Would it be possible to quote, exactly and in full, the lines from the one with "vocês souberem usar" through the end of the entries below?

>>>

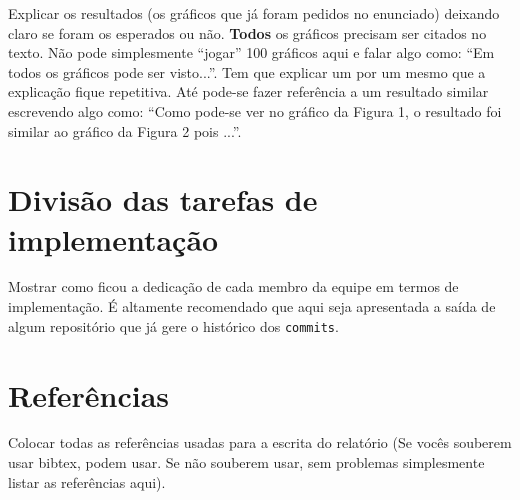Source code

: \documentclass[12pt,a4paper]{article}
\begin{document}
Explicar os resultados (os gráficos que já foram pedidos no
enunciado) deixando claro se foram os esperados ou não. \textbf{Todos}
os gráficos precisam ser citados no texto. Não pode simplesmente
``jogar'' 100 gráficos aqui e falar algo como: ``Em todos os gráficos
pode ser visto...''. Tem que explicar um por um mesmo que a explicação
fique repetitiva. Até pode-se fazer referência a um resultado similar
escrevendo algo como: ``Como pode-se ver no gráfico da Figura 1, o
resultado foi similar ao gráfico da Figura 2 pois ...''.

\section{Divisão das tarefas de implementação}

Mostrar como ficou a dedicação de cada membro da equipe em termos de
implementação. É altamente recomendado que aqui seja apresentada a
saída de algum repositório que já gere o histórico dos
\texttt{commits}.

\section{Referências}

Colocar todas as referências usadas para a escrita do relatório (Se
vocês souberem usar bibtex, podem usar. Se não souberem usar, sem
problemas simplesmente listar as referências aqui).
\end{document}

<<<

Solution to the exercise:
vocês souberem usar bibtex, podem usar. Se não souberem usar, sem
problemas simplesmente listar as referências aqui).
\end{document}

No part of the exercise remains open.